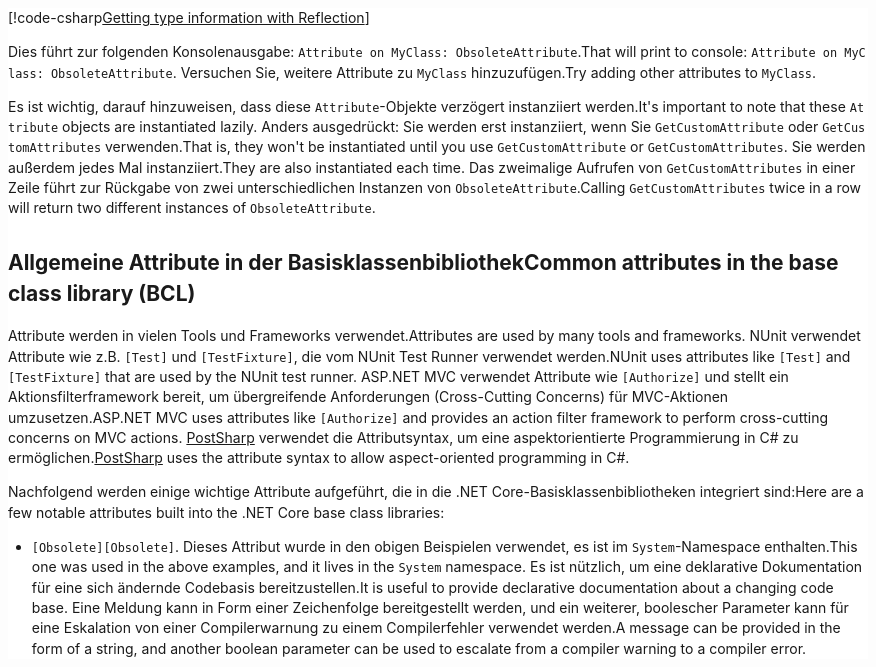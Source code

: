 [!code-csharp[Getting type information with Reflection](../../../samples/snippets/csharp/tutorials/attributes/Program.cs#ReflectionExample2)]

<span data-ttu-id="a339d-185">Dies führt zur folgenden Konsolenausgabe: `Attribute on MyClass: ObsoleteAttribute`.</span><span class="sxs-lookup"><span data-stu-id="a339d-185">That will print to console: `Attribute on MyClass: ObsoleteAttribute`.</span></span> <span data-ttu-id="a339d-186">Versuchen Sie, weitere Attribute zu `MyClass` hinzuzufügen.</span><span class="sxs-lookup"><span data-stu-id="a339d-186">Try adding other attributes to `MyClass`.</span></span>

<span data-ttu-id="a339d-187">Es ist wichtig, darauf hinzuweisen, dass diese `Attribute`-Objekte verzögert instanziiert werden.</span><span class="sxs-lookup"><span data-stu-id="a339d-187">It's important to note that these `Attribute` objects are instantiated lazily.</span></span> <span data-ttu-id="a339d-188">Anders ausgedrückt: Sie werden erst instanziiert, wenn Sie `GetCustomAttribute` oder `GetCustomAttributes` verwenden.</span><span class="sxs-lookup"><span data-stu-id="a339d-188">That is, they won't be instantiated until you use `GetCustomAttribute` or `GetCustomAttributes`.</span></span>
<span data-ttu-id="a339d-189">Sie werden außerdem jedes Mal instanziiert.</span><span class="sxs-lookup"><span data-stu-id="a339d-189">They are also instantiated each time.</span></span> <span data-ttu-id="a339d-190">Das zweimalige Aufrufen von `GetCustomAttributes` in einer Zeile führt zur Rückgabe von zwei unterschiedlichen Instanzen von `ObsoleteAttribute`.</span><span class="sxs-lookup"><span data-stu-id="a339d-190">Calling `GetCustomAttributes` twice in a row will return two different instances of `ObsoleteAttribute`.</span></span>

## <a name="common-attributes-in-the-base-class-library-bcl"></a><span data-ttu-id="a339d-191">Allgemeine Attribute in der Basisklassenbibliothek</span><span class="sxs-lookup"><span data-stu-id="a339d-191">Common attributes in the base class library (BCL)</span></span>

<span data-ttu-id="a339d-192">Attribute werden in vielen Tools und Frameworks verwendet.</span><span class="sxs-lookup"><span data-stu-id="a339d-192">Attributes are used by many tools and frameworks.</span></span> <span data-ttu-id="a339d-193">NUnit verwendet Attribute wie z.B. `[Test]` und `[TestFixture]`, die vom NUnit Test Runner verwendet werden.</span><span class="sxs-lookup"><span data-stu-id="a339d-193">NUnit uses attributes like `[Test]` and `[TestFixture]` that are used by the NUnit test runner.</span></span> <span data-ttu-id="a339d-194">ASP.NET MVC verwendet Attribute wie `[Authorize]` und stellt ein Aktionsfilterframework bereit, um übergreifende Anforderungen (Cross-Cutting Concerns) für MVC-Aktionen umzusetzen.</span><span class="sxs-lookup"><span data-stu-id="a339d-194">ASP.NET MVC uses attributes like `[Authorize]` and provides an action filter framework to perform cross-cutting concerns on MVC actions.</span></span> <span data-ttu-id="a339d-195">[PostSharp](https://www.postsharp.net) verwendet die Attributsyntax, um eine aspektorientierte Programmierung in C# zu ermöglichen.</span><span class="sxs-lookup"><span data-stu-id="a339d-195">[PostSharp](https://www.postsharp.net) uses the attribute syntax to allow aspect-oriented programming in C#.</span></span>

<span data-ttu-id="a339d-196">Nachfolgend werden einige wichtige Attribute aufgeführt, die in die .NET Core-Basisklassenbibliotheken integriert sind:</span><span class="sxs-lookup"><span data-stu-id="a339d-196">Here are a few notable attributes built into the .NET Core base class libraries:</span></span>

* <span data-ttu-id="a339d-197">`[Obsolete]`</span><span class="sxs-lookup"><span data-stu-id="a339d-197">`[Obsolete]`.</span></span> <span data-ttu-id="a339d-198">Dieses Attribut wurde in den obigen Beispielen verwendet, es ist im `System`-Namespace enthalten.</span><span class="sxs-lookup"><span data-stu-id="a339d-198">This one was used in the above examples, and it lives in the `System` namespace.</span></span> <span data-ttu-id="a339d-199">Es ist nützlich, um eine deklarative Dokumentation für eine sich ändernde Codebasis bereitzustellen.</span><span class="sxs-lookup"><span data-stu-id="a339d-199">It is useful to provide declarative documentation about a changing code base.</span></span> <span data-ttu-id="a339d-200">Eine Meldung kann in Form einer Zeichenfolge bereitgestellt werden, und ein weiterer, boolescher Parameter kann für eine Eskalation von einer Compilerwarnung zu einem Compilerfehler verwendet werden.</span><span class="sxs-lookup"><span data-stu-id="a339d-200">A message can be provided in the form of a string, and another boolean parameter can be used to escalate from a compiler warning to a compiler error.</span></span>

□ □ □ □ □

▸ **WHAT YOU ARE ASKED TO DO**
Copy the material above exactly and drop the pictures.

▸ **TASK OUTPUT**
Source code

: [!code-csharp[Getting type information with Reflection](../../../samples/snippets/csharp/tutorials/attributes/Program.cs#ReflectionExample2)]

<span data-ttu-id="a339d-185">Dies führt zur folgenden Konsolenausgabe: `Attribute on MyClass: ObsoleteAttribute`.</span><span class="sxs-lookup"><span data-stu-id="a339d-185">That will print to console: `Attribute on MyClass: ObsoleteAttribute`.</span></span> <span data-ttu-id="a339d-186">Versuchen Sie, weitere Attribute zu `MyClass` hinzuzufügen.</span><span class="sxs-lookup"><span data-stu-id="a339d-186">Try adding other attributes to `MyClass`.</span></span>

<span data-ttu-id="a339d-187">Es ist wichtig, darauf hinzuweisen, dass diese `Attribute`-Objekte verzögert instanziiert werden.</span><span class="sxs-lookup"><span data-stu-id="a339d-187">It's important to note that these `Attribute` objects are instantiated lazily.</span></span> <span data-ttu-id="a339d-188">Anders ausgedrückt: Sie werden erst instanziiert, wenn Sie `GetCustomAttribute` oder `GetCustomAttributes` verwenden.</span><span class="sxs-lookup"><span data-stu-id="a339d-188">That is, they won't be instantiated until you use `GetCustomAttribute` or `GetCustomAttributes`.</span></span>
<span data-ttu-id="a339d-189">Sie werden außerdem jedes Mal instanziiert.</span><span class="sxs-lookup"><span data-stu-id="a339d-189">They are also instantiated each time.</span></span> <span data-ttu-id="a339d-190">Das zweimalige Aufrufen von `GetCustomAttributes` in einer Zeile führt zur Rückgabe von zwei unterschiedlichen Instanzen von `ObsoleteAttribute`.</span><span class="sxs-lookup"><span data-stu-id="a339d-190">Calling `GetCustomAttributes` twice in a row will return two different instances of `ObsoleteAttribute`.</span></span>

## <a name="common-attributes-in-the-base-class-library-bcl"></a><span data-ttu-id="a339d-191">Allgemeine Attribute in der Basisklassenbibliothek</span><span class="sxs-lookup"><span data-stu-id="a339d-191">Common attributes in the base class library (BCL)</span></span>

<span data-ttu-id="a339d-192">Attribute werden in vielen Tools und Frameworks verwendet.</span><span class="sxs-lookup"><span data-stu-id="a339d-192">Attributes are used by many tools and frameworks.</span></span> <span data-ttu-id="a339d-193">NUnit verwendet Attribute wie z.B. `[Test]` und `[TestFixture]`, die vom NUnit Test Runner verwendet werden.</span><span class="sxs-lookup"><span data-stu-id="a339d-193">NUnit uses attributes like `[Test]` and `[TestFixture]` that are used by the NUnit test runner.</span></span> <span data-ttu-id="a339d-194">ASP.NET MVC verwendet Attribute wie `[Authorize]` und stellt ein Aktionsfilterframework bereit, um übergreifende Anforderungen (Cross-Cutting Concerns) für MVC-Aktionen umzusetzen.</span><span class="sxs-lookup"><span data-stu-id="a339d-194">ASP.NET MVC uses attributes like `[Authorize]` and provides an action filter framework to perform cross-cutting concerns on MVC actions.</span></span> <span data-ttu-id="a339d-195">[PostSharp](https://www.postsharp.net) verwendet die Attributsyntax, um eine aspektorientierte Programmierung in C# zu ermöglichen.</span><span class="sxs-lookup"><span data-stu-id="a339d-195">[PostSharp](https://www.postsharp.net) uses the attribute syntax to allow aspect-oriented programming in C#.</span></span>

<span data-ttu-id="a339d-196">Nachfolgend werden einige wichtige Attribute aufgeführt, die in die .NET Core-Basisklassenbibliotheken integriert sind:</span><span class="sxs-lookup"><span data-stu-id="a339d-196">Here are a few notable attributes built into the .NET Core base class libraries:</span></span>

* <span data-ttu-id="a339d-197">`[Obsolete]`</span><span class="sxs-lookup"><span data-stu-id="a339d-197">`[Obsolete]`.</span></span> <span data-ttu-id="a339d-198">Dieses Attribut wurde in den obigen Beispielen verwendet, es ist im `System`-Namespace enthalten.</span><span class="sxs-lookup"><span data-stu-id="a339d-198">This one was used in the above examples, and it lives in the `System` namespace.</span></span> <span data-ttu-id="a339d-199">Es ist nützlich, um eine deklarative Dokumentation für eine sich ändernde Codebasis bereitzustellen.</span><span class="sxs-lookup"><span data-stu-id="a339d-199">It is useful to provide declarative documentation about a changing code base.</span></span> <span data-ttu-id="a339d-200">Eine Meldung kann in Form einer Zeichenfolge bereitgestellt werden, und ein weiterer, boolescher Parameter kann für eine Eskalation von einer Compilerwarnung zu einem Compilerfehler verwendet werden.</span><span class="sxs-lookup"><span data-stu-id="a339d-200">A message can be provided in the form of a string, and another boolean parameter can be used to escalate from a compiler warning to a compiler error.</span></span>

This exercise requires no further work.